Rouen
Octocells imagine un matériau pour faciliter la bioproduction de cellules
Rouen # Biotech # Start-up

Octocells imagine un matériau pour faciliter la bioproduction de cellules

S'abonner

La bioproduction de cellules, dans le cadre de la fabrication d’un vaccin, ou de cosmétique, est un processus coûteux et peu efficace. La start-up rouennaise Octocells entend remédier à cette problématique en améliorant nettement le rendement de la production de biocellules, tout en la rendant plus économique.

Zied Souguir, docteur en chimie et cofondateur d’Octocells à Rouen — Photo : Octocells

Chercheur en chimie depuis plus de 15 ans sur la bioproduction, Zied Souguir a cofondé la start-up Octocells (anciennement Fudzs) avec ses deux associés Grégory Maubon et Aude Planche à Rouen en 2023. La nouvelle entreprise a mis au point une solution innovante pour améliorer l’efficacité de la bioproduction (c'est-à-dire la production de molécules biologiques à partir du vivant, NDLR) et la rendre moins coûteuse, grâce à un matériau composite.
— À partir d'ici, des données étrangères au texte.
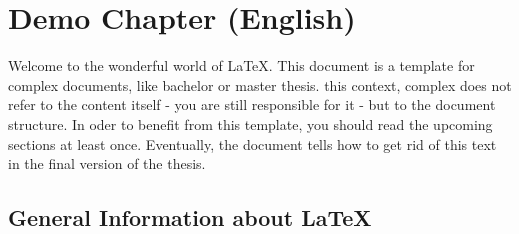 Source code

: %
%
%
\chapter{Demo Chapter (English)}
%
Welcome to the wonderful world of \LaTeX{}.
This document is a template for complex documents, like bachelor
or master thesis.
this context, complex does not refer to the content itself -
you are still responsible for it - but to the document structure.
In oder to benefit from this template, you should read the upcoming
sections at least once.
Eventually, the document tells how to get rid of this text in the final
version of the thesis.
%
\section{General Information about \LaTeX{}}
%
Octocells cherche à lever un million d’euros pour toucher les acteurs de la santé et de la cosmétique.

Rendement de chaque unité de bioproduction très faible

"Aujourd’hui, produire des biomolécules comme des vaccins ou des anticorps est très coûteux", explique Zied Souguir, à l’origine du projet Octocells. Le processus classique nécessite de mettre des cellules en culture, de leur injecter un agent pathogène ou un antigène, puis d’extraire les biomolécules produites. Le rendement reste très faible : les cellules ne peuvent pas être trop nombreuses, sous peine de s’agglomérer et de mourir. De plus, le milieu de culture, indispensable à leur survie, est extrêmement onéreux du fait du coût des produits utilisés. Depuis 2023, l’équipe travaille donc sur une solution qui permettrait d'accroître fortement le nombre de biomolécules, pour un coût moindre que les solutions classiques.

Les flasques de plastique avec la matrice d’Octocells — Photo : Octocells

La matrice supporte 200 fois plus de cellules

L’innovation consiste en une matrice, c’est-à-dire "une sorte d’éponge en polymère" explique Zied Souguir. Cette matrice, placée dans un liquide de culture permet de recevoir un nombre de cellules deux cents fois plus important qu’en conditions classiques. Alors qu’un système classique équivalent de culture cellulaire peut contenir jusqu’à 2 millions de cellules, la matrice développée par Octocells en supporte 400 millions, soit 200 fois plus. "Notre solution règle plusieurs problèmes", résume Zied Souguir, "elle nécessite moins de liquide de milieux de culture, moins d’énergie et d’espace pour la mettre en place, et permet de réduire la quantité de plastique utilisée dans l’opération". La solution de quelques centaines d’euros, s’applique non seulement aux vaccins, mais aussi à la production de médicaments et cosmétiques, ou encore à l’alimentaire, avec la production de protéines de synthèse.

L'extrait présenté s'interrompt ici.